Dive Brief:
- In order to accommodate spiking electricity demand in the U.S., the capabilities of the existing power system should be leveraged using tools like grid-enhancing technologies, and new loads should be co-located in “energy parks” — large microgrids — to minimize the need for transmission upgrades, according to a Tuesday report that the Brattle Group prepared for the Clean Air Task Force.
- The report recommends states and utilities consider “scaling up promising demand-side programs” and providing targeted incentives for them to customers. Energy efficiency technologies, distributed energy resources, time-varying rates and demand response can “create more headroom in the electricity system to accommodate more load growth,” it says.
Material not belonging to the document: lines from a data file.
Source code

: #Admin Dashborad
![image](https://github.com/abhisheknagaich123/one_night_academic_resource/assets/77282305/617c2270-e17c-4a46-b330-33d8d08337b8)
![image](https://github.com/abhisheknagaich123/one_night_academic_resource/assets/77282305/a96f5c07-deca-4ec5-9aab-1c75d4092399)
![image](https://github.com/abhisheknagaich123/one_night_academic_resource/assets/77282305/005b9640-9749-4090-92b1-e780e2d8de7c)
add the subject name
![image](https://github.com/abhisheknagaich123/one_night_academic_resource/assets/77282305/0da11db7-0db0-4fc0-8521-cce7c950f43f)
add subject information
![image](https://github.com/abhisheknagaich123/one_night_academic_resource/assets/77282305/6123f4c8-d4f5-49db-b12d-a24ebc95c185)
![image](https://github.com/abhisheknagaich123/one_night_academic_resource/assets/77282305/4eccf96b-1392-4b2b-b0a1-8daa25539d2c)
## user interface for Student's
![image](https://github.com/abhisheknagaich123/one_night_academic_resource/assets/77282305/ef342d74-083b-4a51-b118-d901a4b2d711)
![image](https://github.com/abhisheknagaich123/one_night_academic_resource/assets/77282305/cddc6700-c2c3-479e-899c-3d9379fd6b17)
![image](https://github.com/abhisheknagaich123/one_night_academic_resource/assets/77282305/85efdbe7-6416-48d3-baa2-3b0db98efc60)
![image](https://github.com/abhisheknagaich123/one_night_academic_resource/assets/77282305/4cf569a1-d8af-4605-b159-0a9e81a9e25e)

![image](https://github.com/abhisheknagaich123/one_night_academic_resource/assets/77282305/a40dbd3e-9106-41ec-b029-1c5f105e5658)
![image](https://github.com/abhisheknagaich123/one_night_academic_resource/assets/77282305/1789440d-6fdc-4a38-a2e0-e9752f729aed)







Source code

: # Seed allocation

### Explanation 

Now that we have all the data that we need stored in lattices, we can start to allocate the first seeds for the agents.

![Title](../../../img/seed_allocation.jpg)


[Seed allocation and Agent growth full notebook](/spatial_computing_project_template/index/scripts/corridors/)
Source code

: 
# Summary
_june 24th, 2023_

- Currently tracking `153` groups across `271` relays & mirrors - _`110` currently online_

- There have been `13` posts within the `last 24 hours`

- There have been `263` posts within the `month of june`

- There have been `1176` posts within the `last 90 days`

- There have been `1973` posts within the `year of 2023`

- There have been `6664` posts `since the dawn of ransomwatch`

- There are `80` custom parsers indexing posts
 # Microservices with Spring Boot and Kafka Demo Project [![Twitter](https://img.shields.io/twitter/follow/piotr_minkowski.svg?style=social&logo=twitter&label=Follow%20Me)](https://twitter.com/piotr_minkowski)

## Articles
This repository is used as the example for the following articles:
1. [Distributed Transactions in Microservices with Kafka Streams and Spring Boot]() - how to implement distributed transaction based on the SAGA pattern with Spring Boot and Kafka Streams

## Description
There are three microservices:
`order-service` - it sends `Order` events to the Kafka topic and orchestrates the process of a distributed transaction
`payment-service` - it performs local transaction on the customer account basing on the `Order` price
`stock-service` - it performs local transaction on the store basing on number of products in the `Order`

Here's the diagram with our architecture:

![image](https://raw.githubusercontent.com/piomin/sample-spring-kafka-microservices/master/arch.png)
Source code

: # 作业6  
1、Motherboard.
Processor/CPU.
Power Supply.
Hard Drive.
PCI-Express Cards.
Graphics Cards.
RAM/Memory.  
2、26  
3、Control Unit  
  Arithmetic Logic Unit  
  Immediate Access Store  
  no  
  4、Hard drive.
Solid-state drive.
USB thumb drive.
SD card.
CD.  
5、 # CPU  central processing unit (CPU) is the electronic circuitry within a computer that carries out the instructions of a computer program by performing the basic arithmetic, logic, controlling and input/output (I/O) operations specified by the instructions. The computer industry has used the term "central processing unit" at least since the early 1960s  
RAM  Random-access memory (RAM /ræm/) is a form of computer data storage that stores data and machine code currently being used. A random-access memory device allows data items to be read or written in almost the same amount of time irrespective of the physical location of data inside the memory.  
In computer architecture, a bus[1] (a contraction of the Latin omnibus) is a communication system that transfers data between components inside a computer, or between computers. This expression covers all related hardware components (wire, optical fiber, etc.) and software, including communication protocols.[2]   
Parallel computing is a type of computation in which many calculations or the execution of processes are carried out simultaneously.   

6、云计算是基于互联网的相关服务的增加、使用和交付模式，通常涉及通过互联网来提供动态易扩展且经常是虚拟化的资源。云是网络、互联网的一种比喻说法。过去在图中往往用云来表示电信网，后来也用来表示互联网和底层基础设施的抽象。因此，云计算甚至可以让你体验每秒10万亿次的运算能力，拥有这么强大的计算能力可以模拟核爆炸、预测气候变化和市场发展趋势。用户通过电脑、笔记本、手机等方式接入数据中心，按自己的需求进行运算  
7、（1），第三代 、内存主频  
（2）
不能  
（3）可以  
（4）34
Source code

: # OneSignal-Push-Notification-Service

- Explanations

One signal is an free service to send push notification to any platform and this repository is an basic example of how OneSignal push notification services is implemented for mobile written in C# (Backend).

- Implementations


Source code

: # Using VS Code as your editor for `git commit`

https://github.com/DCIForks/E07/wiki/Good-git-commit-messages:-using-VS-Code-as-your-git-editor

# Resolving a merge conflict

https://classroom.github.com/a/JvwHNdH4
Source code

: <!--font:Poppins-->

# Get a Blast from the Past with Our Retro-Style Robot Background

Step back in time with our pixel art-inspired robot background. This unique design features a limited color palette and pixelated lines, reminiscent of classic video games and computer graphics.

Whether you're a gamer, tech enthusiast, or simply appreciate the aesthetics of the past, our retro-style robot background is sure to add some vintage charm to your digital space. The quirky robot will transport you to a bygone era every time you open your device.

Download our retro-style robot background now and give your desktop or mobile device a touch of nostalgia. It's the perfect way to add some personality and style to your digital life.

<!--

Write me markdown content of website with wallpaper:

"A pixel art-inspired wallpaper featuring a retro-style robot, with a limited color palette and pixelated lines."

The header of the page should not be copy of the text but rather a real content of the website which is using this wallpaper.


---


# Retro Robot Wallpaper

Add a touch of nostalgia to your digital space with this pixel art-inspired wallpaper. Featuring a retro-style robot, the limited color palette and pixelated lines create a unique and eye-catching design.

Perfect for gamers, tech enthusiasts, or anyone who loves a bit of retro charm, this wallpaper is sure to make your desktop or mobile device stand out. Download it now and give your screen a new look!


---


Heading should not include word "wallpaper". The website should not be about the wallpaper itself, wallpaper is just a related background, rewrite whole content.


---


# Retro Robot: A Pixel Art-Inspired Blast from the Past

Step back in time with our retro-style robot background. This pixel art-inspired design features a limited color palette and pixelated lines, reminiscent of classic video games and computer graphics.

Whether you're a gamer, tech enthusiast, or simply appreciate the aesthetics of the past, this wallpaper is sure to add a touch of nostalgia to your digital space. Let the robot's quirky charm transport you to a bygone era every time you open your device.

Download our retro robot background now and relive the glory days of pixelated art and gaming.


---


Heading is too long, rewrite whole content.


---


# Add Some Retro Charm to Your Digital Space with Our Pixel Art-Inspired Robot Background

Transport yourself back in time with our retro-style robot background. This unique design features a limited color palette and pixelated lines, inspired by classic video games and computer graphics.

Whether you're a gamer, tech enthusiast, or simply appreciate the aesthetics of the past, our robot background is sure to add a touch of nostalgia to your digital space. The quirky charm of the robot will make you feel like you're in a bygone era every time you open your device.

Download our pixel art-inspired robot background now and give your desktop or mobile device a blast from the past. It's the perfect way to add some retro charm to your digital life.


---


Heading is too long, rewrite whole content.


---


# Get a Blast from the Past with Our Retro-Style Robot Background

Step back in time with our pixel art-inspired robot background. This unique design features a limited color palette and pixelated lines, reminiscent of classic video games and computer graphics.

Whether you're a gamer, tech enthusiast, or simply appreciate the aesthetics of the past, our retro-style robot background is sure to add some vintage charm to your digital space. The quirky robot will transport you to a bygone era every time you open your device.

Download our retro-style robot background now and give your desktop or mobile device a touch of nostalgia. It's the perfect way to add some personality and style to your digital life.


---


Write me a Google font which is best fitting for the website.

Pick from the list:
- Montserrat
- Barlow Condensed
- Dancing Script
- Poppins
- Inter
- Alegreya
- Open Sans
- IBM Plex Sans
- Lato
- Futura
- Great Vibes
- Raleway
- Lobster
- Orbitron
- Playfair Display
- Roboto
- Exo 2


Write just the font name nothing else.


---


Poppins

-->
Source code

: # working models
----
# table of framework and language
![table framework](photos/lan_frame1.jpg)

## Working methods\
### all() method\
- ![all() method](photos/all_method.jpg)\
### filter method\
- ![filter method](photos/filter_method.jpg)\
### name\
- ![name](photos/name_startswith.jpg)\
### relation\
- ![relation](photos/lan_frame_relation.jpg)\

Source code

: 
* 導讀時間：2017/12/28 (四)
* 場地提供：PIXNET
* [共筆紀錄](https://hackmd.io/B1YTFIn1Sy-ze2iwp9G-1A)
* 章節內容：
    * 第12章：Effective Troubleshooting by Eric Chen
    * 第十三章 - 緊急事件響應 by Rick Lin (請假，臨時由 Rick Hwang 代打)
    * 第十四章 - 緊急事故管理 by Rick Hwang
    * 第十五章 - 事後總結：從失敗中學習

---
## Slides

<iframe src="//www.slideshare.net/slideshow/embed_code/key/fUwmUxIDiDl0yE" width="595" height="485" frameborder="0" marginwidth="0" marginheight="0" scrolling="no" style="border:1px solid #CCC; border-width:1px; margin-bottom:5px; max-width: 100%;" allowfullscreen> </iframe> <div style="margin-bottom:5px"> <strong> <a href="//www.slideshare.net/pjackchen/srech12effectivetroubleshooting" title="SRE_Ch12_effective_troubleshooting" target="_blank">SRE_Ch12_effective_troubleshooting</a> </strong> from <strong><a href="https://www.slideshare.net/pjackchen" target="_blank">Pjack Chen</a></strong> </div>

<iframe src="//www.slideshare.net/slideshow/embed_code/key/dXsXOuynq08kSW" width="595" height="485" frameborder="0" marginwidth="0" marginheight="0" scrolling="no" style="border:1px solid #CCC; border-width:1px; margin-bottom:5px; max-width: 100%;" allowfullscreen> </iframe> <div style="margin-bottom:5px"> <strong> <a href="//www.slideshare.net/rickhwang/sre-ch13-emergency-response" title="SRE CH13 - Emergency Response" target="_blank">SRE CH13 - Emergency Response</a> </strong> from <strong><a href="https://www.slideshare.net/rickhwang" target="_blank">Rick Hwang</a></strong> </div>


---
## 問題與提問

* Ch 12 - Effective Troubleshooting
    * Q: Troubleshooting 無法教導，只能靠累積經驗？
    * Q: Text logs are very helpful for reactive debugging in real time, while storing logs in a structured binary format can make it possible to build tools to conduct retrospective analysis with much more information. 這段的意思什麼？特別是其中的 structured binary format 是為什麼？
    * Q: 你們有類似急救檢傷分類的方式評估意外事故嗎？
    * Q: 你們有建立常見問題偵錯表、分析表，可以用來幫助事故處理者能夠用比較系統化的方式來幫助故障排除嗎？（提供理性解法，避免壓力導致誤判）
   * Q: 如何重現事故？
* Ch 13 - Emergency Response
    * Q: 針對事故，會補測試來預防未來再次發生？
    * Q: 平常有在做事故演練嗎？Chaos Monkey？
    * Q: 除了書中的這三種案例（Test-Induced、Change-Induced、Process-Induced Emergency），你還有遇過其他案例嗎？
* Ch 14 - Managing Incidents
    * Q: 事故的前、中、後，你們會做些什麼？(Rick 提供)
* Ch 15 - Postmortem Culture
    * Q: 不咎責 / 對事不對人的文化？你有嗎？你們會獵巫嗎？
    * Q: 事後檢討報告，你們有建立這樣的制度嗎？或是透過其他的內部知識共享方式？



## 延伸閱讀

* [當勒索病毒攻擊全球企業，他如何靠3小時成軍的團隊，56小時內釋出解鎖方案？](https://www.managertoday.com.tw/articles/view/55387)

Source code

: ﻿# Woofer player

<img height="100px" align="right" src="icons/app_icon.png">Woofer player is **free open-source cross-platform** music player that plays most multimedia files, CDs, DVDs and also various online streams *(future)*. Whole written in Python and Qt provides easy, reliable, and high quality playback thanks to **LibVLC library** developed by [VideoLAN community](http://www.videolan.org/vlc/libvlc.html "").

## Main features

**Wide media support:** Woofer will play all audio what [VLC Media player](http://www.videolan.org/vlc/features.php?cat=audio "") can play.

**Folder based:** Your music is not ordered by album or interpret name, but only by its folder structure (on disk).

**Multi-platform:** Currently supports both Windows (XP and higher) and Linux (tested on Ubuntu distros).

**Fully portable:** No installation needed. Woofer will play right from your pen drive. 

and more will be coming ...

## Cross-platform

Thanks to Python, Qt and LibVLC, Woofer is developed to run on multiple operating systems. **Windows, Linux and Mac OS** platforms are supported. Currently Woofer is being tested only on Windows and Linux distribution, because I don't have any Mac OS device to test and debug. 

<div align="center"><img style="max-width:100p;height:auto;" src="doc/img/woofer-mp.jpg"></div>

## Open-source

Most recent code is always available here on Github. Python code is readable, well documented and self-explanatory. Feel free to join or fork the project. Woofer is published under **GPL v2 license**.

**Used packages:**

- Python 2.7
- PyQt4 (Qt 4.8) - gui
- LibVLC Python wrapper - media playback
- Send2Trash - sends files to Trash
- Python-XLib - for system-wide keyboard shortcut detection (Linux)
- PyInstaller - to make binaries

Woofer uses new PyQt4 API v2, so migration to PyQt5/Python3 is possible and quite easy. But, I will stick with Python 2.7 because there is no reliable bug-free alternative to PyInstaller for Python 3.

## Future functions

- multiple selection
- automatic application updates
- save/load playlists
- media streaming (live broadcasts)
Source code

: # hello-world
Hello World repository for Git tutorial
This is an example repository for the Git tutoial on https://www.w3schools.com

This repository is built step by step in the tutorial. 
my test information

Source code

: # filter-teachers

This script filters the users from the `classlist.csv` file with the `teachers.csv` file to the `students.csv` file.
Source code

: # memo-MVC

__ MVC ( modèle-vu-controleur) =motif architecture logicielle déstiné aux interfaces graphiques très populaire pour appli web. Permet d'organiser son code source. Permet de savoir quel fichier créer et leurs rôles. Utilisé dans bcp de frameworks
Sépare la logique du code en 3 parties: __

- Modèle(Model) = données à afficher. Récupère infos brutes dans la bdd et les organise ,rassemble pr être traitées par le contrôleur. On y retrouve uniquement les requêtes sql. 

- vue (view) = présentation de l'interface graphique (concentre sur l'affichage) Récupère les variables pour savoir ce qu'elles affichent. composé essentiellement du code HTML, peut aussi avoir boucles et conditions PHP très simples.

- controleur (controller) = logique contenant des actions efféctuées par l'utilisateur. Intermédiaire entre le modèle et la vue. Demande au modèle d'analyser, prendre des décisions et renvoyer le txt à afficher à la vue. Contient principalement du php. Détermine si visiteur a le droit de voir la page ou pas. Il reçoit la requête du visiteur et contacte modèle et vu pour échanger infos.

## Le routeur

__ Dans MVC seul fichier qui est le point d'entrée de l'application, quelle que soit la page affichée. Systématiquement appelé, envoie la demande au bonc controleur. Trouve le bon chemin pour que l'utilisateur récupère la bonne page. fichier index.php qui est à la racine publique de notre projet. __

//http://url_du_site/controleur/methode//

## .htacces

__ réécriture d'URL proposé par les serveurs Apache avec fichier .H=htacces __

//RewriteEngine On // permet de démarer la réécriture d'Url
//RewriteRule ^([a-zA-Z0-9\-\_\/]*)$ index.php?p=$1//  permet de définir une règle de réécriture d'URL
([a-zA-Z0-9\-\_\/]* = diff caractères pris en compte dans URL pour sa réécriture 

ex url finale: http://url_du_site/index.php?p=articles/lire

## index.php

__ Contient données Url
- The report also recommends avoiding the need for costly transmission upgrades as much as possible by creating energy parks, “where large electricity consumers are co-located with generation assets that can be dispatched for grid-related needs, which can offer significantly faster grid access for new loads.”
Dive Insight:
Several energy parks are already in development, including the $1 billion Meitner Project in Texas, which is “developing 460 MW of wind and 340 MW of solar to power 400 MW of hydrogen electrolyzers,” the report says. It also notes that Google plans to invest $20 billion in energy parks by the end of the decade “to power data centers using solar and battery storage, with the first project expected to be operational in 2026 and complete in 2027.”
“To facilitate this co-location arrangement, transmission operators and owners should adopt interconnection processes that appropriately reflect the operation of colocated load and generation, and offer expedited screening processes given the controllable, non-firm nature of their grid injections,” the report says.
In December, Grid Strategies issued a report estimating that U.S. electricity demand could rise 128 GW over the next five years — a five-fold increase in load growth forecasts over the past two years.
However, utilities, grid operators and regulators are also dealing with forecasted demand that is failing to materialize, including from speculative load interconnection requests. Astrid Atkinson, a former Google senior director of software engineering and now co-founder and CEO of grid optimization software provider Camus Energy, said in May that there are around “five to 10 times more interconnection requests than data centers actually being built.”
The report notes that “questions remain about the firmness of hyperscalers’ plans for new data centers and how future expansion will unfold as artificial intelligence (AI) training, usage, and computational efficiencies continue to evolve rapidly” and encourages the standardization of load interconnection processes to “[reduce] uncertainty associated with load growth and enhancing planning efficiency.”
Overall, the report encourages planning processes that “more explicitly recognize future uncertainties in planning in order to develop ‘least-regrets’ solutions that maximize long-term cost savings while minimizing the risks of both over- and under-investing in the system.
“Many existing processes operate on a ‘first-come, first-served’ basis, which enables speculative behavior and can inflate load forecasts with non-viable phantom projects,” the report says. “A consistent, transparent, and actively managed load interconnection process would help mitigate these risks and support more effective system planning.”
Tools for accomplishing this include “clearly defined queue protocols, robust financial and commercial readiness criteria and requirements, a clear distinction between interconnecting firm and interruptible new loads (including those with co-located generation that is dispatchable for grid needs), and mechanisms to remove nonviable projects from the queue,” according to the report.
The report says utilities and regulators should encourage new large customers to self-supply the energy they need.
It suggests options such as wheeling – where customers own or procure their generation resources themselves or through a third-party supplier, “with the utility delivering the self-supplied power over its transmission and distribution grid” – or sleeving, where electricity from a renewable energy project is transferred to an offtaker through an intermediary company.
“To ensure system-wide resource adequacy and local reliability requirements, utilities and RTOs should further incorporate customers’ self-supplied generation into their reliability operations and planning processes,” the report says. “Doing so would allow the accelerated deployment of generation through self-supply while also serving system-wide needs to maintain resource adequacy.”